Data partitioning was performed using a 5-fold cross-validation technique, which guarantees a reduction of possible overfitting (Refaeilzadeh et al. 2009; Kuhn and Johnson 2013). The optimisation of the model was performed by three consecutive steps:

First step: formation of the input patterns

From the preliminary tests, an initial architecture with one hidden layer with 10 neurons, a value of 0.5 for parameter S and a prediction interval equal to one was chosen. The window size and the feature selection threshold were evaluated simultaneously using a grid search technique. An average of 100 runs in the 5-fold cross-validation is shown in Figure 4. The axes of the grid search are the window size and the feature selection threshold.

Figure 4. Grid search for window size and feature selection threshold: (a) accuracy, (b) specificity, (c) sensitivity and (d) positive predictive value.

The best ACC results were found with a feature selection threshold greater than 40 along with a window size greater than 15 as shown in Figure 4(a). This finding is similar to what occurs in the case of SPC, which is shown in Figure 4(b). This situation was expected, because the dataset is imbalanced and most targets are negative. Therefore, the influence of these values on the overall ACC of the model is remarkable.
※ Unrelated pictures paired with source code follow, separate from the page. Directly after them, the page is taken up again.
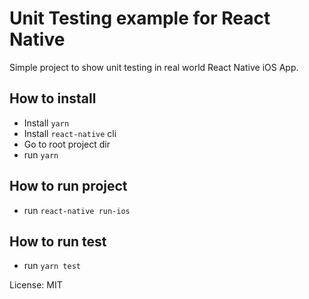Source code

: # Unit Testing example for React Native

Simple project to show unit testing in real world React Native iOS App.

## How to install

- Install `yarn`
- Install `react-native` cli
- Go to root project dir
- run `yarn`

## How to run project

- run `react-native run-ios`

## How to run test

- run `yarn test`

License: MIT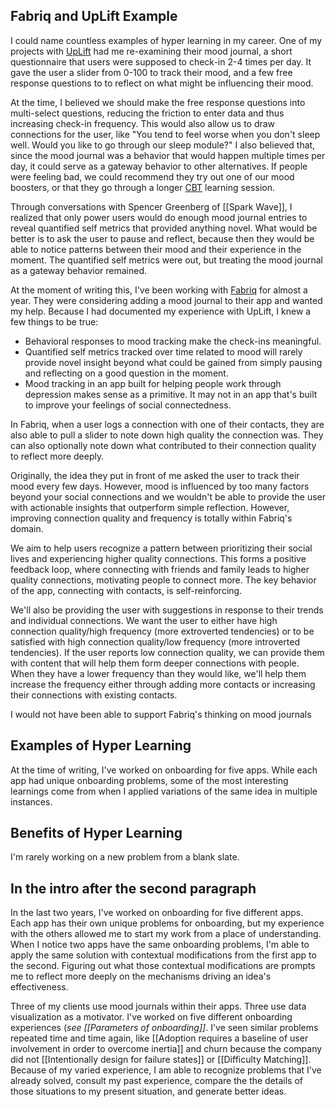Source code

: 
## Fabriq and UpLift Example
I could name countless examples of hyper learning in my career. One of my projects with [UpLift](uplift.app) had me re-examining their mood journal, a short questionnaire that users were supposed to check-in 2-4 times per day. It gave the user a slider from 0-100 to track their mood, and a few free response questions to to reflect on what might be influencing their mood.

At the time, I believed we should make the free response questions into multi-select questions, reducing the friction to enter data and thus increasing check-in frequency. This would also allow us to draw connections for the user, like "You tend to feel worse when you don't sleep well. Would you like to go through our sleep module?" I also believed that, since the mood journal was a behavior that would happen multiple times per day, it could serve as a gateway behavior to other alternatives. If people were feeling bad, we could recommend they try out one of our mood boosters, or that they go through a longer [CBT](https://en.wikipedia.org/wiki/Cognitive_behavioral_therapy) learning session. 

Through conversations with Spencer Greenberg of [[Spark Wave]], I realized that only power users would do enough mood journal entries to reveal quantified self metrics that provided anything novel. What would be better is to ask the user to pause and reflect, because then they would be able to notice patterns between their mood and their experience in the moment. The quantified self metrics were out, but treating the mood journal as a gateway behavior remained.

At the moment of writing this, I've been working with [Fabriq](https://www.ourfabriq.com/) for almost a year. They were considering adding a mood journal to their app and wanted my help. Because I had documented my experience with UpLift, I knew a few things to be true:

* Behavioral responses to mood tracking make the check-ins meaningful.
* Quantified self metrics tracked over time related to mood will rarely provide novel insight beyond what could be gained from simply pausing and reflecting on a good question in the moment.
* Mood tracking in an app built for helping people work through depression makes sense as a primitive. It may not in an app that's built to improve your feelings of social connectedness.

In Fabriq, when a user logs a connection with one of their contacts, they are also able to pull a slider to note down high quality the connection was. They can also optionally note down what contributed to their connection quality to reflect more deeply. 

Originally, the idea they put in front of me asked the user to track their mood every few days. However, mood is influenced by too many factors beyond your social connections and we wouldn't be able to provide the user with actionable insights that outperform simple reflection. However, improving connection quality and frequency is totally within Fabriq's domain.

We aim to help users recognize a pattern between prioritizing their social lives and experiencing higher quality connections. This forms a positive feedback loop, where connecting with friends and family leads to higher quality connections, motivating people to connect more. The key behavior of the app, connecting with contacts, is self-reinforcing. 

We'll also be providing the user with suggestions in response to their trends and individual connections. We want the user to either have high connection quality/high frequency (more extroverted tendencies) or to be satisfied with high connection quality/low frequency (more introverted tendencies). If the user reports low connection quality, we can provide them with content that will help them form deeper connections with people. When they have a lower frequency than they would like, we'll help them increase the frequency either through adding more contacts or increasing their connections with existing contacts.

I would not have been able to support Fabriq's thinking on mood journals


## Examples of Hyper Learning

At the time of writing, I've worked on onboarding for five apps. While each app had unique onboarding problems, some of the most interesting learnings come from when I applied variations of the same idea in multiple instances.

## Benefits of Hyper Learning
I'm rarely working on a new problem from a blank slate.

## In the intro after the second paragraph
In the last two years, I've worked on onboarding for five different apps. Each app has their own unique problems for onboarding, but my experience with the others allowed me to start my work from a place of understanding. When I notice two apps have the same onboarding problems, I'm able to apply the same solution with contextual modifications from the first app to the second. Figuring out what those contextual modifications are prompts me to reflect more deeply on the mechanisms driving an idea's effectiveness.

Three of my clients use mood journals within their apps. Three use data visualization as a motivator. I've worked on five different onboarding experiences (*see [[Parameters of onboarding]]*. I've seen similar problems repeated time and time again, like [[Adoption requires a baseline of user involvement in order to overcome inertia]] and churn because the company did not [[Intentionally design for failure states]] or [[Difficulty Matching]]. Because of my varied experience, I am able to recognize problems that I've already solved, consult my past experience, compare the the details of those situations to my present situation, and generate better ideas.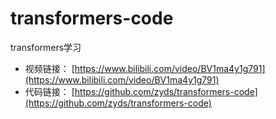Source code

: # transformers-code
transformers学习


* 视频链接： [https://www.bilibili.com/video/BV1ma4y1g791](https://www.bilibili.com/video/BV1ma4y1g791)
* 代码链接： [https://github.com/zyds/transformers-code](https://github.com/zyds/transformers-code)
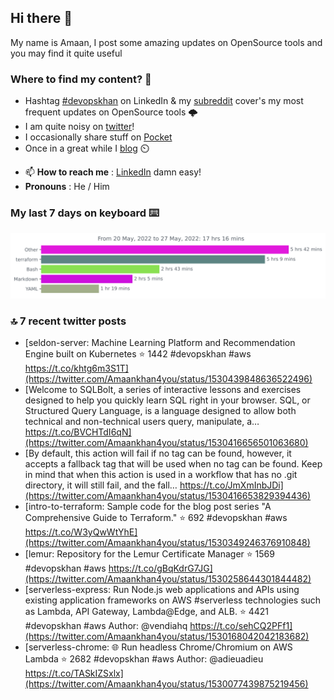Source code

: <!--- [![Hits](https://hits.seeyoufarm.com/api/count/incr/badge.svg?url=https%3A%2F%2Fgithub.com%2Fakhan4u%2Fhit-counter&count_bg=%2379C83D&title_bg=%23555555&icon=&icon_color=%23E7E7E7&title=visits&edge_flat=false)](https://hits.seeyoufarm.com) --->

## Hi there 👋

My name is Amaan, I post some amazing updates on OpenSource tools and you may find it quite useful

### Where to find my content? 🤔

* Hashtag [#devopskhan](https://www.linkedin.com/feed/hashtag/devopskhan/) on LinkedIn & my [subreddit](https://www.reddit.com/r/devopskhan/) cover's my most frequent updates on OpenSource tools 🌩️
* I am quite noisy on [twitter](https://twitter.com/Amaankhan4you)!
* I occasionally share stuff on [Pocket](https://getpocket.com/@ej6g8d1dp2829A16a9Tf5d4T6bAMp3d8791rejDe86yem3bm4e14ex4fT4dluk29)
* Once in a great while I [blog](https://linuxparrot.com/) ⏲️


- 📫 **How to reach me** : [LinkedIn](https://www.linkedin.com/in/amaan-khan-linux-ninja) damn easy!
- **Pronouns** : He / Him

### My last 7 days on keyboard ⌨️

<img src="https://github.com/akhan4u/akhan4u/blob/main/images/stat.svg" alt="Amaan's Wakatime Activity!"/>

### 🔝 7 recent twitter posts
<!-- DEVDOJO:START -->
- [seldon-server: Machine Learning Platform and Recommendation Engine built on Kubernetes
⭐️ 1442
#devopskhan #aws
https://t.co/khtg6m3S1T](https://twitter.com/Amaankhan4you/status/1530439848636522496)
- [Welcome to SQLBolt, a series of interactive lessons and exercises designed to help you quickly learn SQL right in your browser. SQL, or Structured Query Language, is a language designed to allow both technical and non-technical users query, manipulate, a… https://t.co/BVCHTdI6qN](https://twitter.com/Amaankhan4you/status/1530416656501063680)
- [By default, this action will fail if no tag can be found, however, it accepts a fallback tag that will be used when no tag can be found. Keep in mind that when this action is used in a workflow that has no .git directory, it will still fail, and the fall… https://t.co/JmXmInbJDi](https://twitter.com/Amaankhan4you/status/1530416653829394436)
- [intro-to-terraform: Sample code for the blog post series &quot;A Comprehensive Guide to Terraform.&quot;
⭐️ 692
#devopskhan #aws
https://t.co/W3yQwWtYhE](https://twitter.com/Amaankhan4you/status/1530349246376910848)
- [lemur: Repository for the Lemur Certificate Manager
⭐️ 1569
#devopskhan #aws
https://t.co/gBqKdrG7JG](https://twitter.com/Amaankhan4you/status/1530258644301844482)
- [serverless-express: Run Node.js web applications and APIs using existing application frameworks on AWS #serverless technologies such as Lambda, API Gateway, Lambda@Edge, and ALB.
⭐️ 4421
#devopskhan #aws
Author: @vendiahq
https://t.co/sehCQ2PFf1](https://twitter.com/Amaankhan4you/status/1530168042042183682)
- [serverless-chrome: 🌐 Run headless Chrome/Chromium on AWS Lambda
⭐️ 2682
#devopskhan #aws
Author: @adieuadieu
https://t.co/TASkIZSxlx](https://twitter.com/Amaankhan4you/status/1530077439875219456)
<!-- DEVDOJO:END -->

<!-- ![Amaan's GitHub stats](https://github-readme-stats.vercel.app/api?username=akhan4u&count_private=true&show_icons=true&hide=contribs) -->
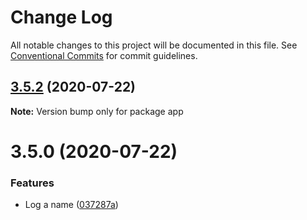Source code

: # Change Log

All notable changes to this project will be documented in this file.
See [Conventional Commits](https://conventionalcommits.org) for commit guidelines.

## [3.5.2](https://github.com/adamgajzlerowicz/lerna_release/compare/app@3.5.1...app@3.5.2) (2020-07-22)

**Note:** Version bump only for package app





# 3.5.0 (2020-07-22)


### Features

* Log a name ([037287a](https://github.com/adamgajzlerowicz/lerna_release/commit/037287aa3866f05324664deb1b42c9486c3f90f4))

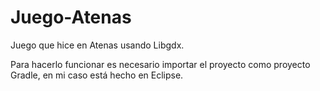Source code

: # Juego-Atenas
Juego que hice en Atenas usando Libgdx.

Para hacerlo funcionar es necesario importar el proyecto como proyecto Gradle, en mi caso está hecho en Eclipse.

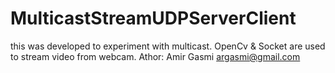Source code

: ﻿# MulticastStreamUDPServerClient
this was developed to experiment with multicast. OpenCv & Socket are used to stream video from webcam.
Athor: Amir Gasmi <argasmi@gmail.com>
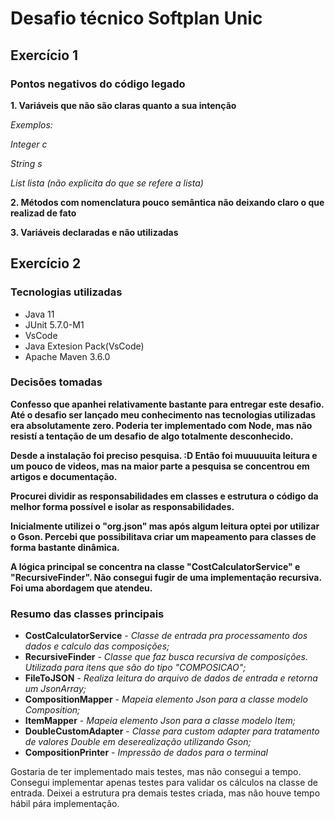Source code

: # Desafio técnico Softplan Unic

## Exercício 1
### Pontos negativos do código legado

**1. Variáveis que não são claras quanto a sua intenção**

*Exemplos:*

  *Integer c*

  *String s*

  *List lista (não explicita do que se refere a lista)*

**2. Métodos com nomenclatura pouco semântica não deixando claro o que realizad de fato**

**3. Variáveis declaradas e não utilizadas**


## Exercício 2

### Tecnologias utilizadas
- Java 11
- JUnit 5.7.0-M1
- VsCode
- Java Extesion Pack(VsCode)
- Apache Maven 3.6.0

### Decisões tomadas

<strong>Confesso que apanhei relativamente bastante para entregar este desafio.
Até o desafio ser lançado meu conhecimento nas tecnologias utilizadas era absolutamente zero.
Poderia ter implementado com Node, mas não resistí a tentação de um desafio de algo totalmente desconhecido.

Desde a instalação foi preciso pesquisa. :D
Então foi muuuuuita leitura e um pouco de videos, mas na maior parte a pesquisa se concentrou
em artigos e documentação.

Procurei dividir as responsabilidades em classes e estrutura o código da melhor forma possível e isolar as responsabilidades.


Inicialmente utilizei o "org.json" mas após algum leitura optei por utilizar o Gson.
Percebi que possibilitava criar um mapeamento para classes de forma bastante dinâmica.

A lógica principal se concentra na classe "CostCalculatorService" e "RecursiveFinder".
Não consegui fugir de uma implementação recursiva. Foi uma abordagem que atendeu.</strong>

### Resumo das classes principais
- **CostCalculatorService** - *Classe de entrada pra processamento dos dados e calculo das composições;*
- **RecursiveFinder** - *Classe que faz busca recursiva de composições. Utilizada para itens que são do tipo "COMPOSICAO";*
- **FileToJSON** - *Realiza leitura do arquivo de dados de entrada e retorna um JsonArray;*
- **CompositionMapper** - *Mapeia elemento Json para a classe modelo Composition;*
- **ItemMapper** - *Mapeia elemento Json para a classe modelo Item;*
- **DoubleCustomAdapter** - *Classe para custom adapter para tratamento de valores Double em deserealização utilizando Gson;*
- **CompositionPrinter** - *Impressão de dados para o terminal*


Gostaria de ter implementado mais testes, mas não consegui a tempo. Consegui implementar apenas testes para validar os cálculos na classe de entrada.
Deixei a estrutura pra demais testes criada, mas não houve tempo hábil pára implementação.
The SEN and PPV results are shown in Figure 4(c,d), respectively. These values express a more marked area of the feature selection threshold between 40 and 70 and the window size between 15 and 20.

Because the selection of relevant features is conditioned by the window size (Frank et al. 2001) and the feature selection threshold, a window size of 18 was chosen along with a feature selection threshold equal to 65. This configuration yields the best results for all performance metrics. The window size and the feature selection threshold, which are far from ideal, display a lower performance, which may be related to insufficient information contained in the selected features or excessive and noisy information for the model. In the model developed by Ramírez-Morales et al. (2016), multiples of 7 for the window size values were required because of the method used by the expert to calculate these features. In the model proposed here, the information contained in the selected relevant features allows for better modelling of the problem without the restriction mentioned before.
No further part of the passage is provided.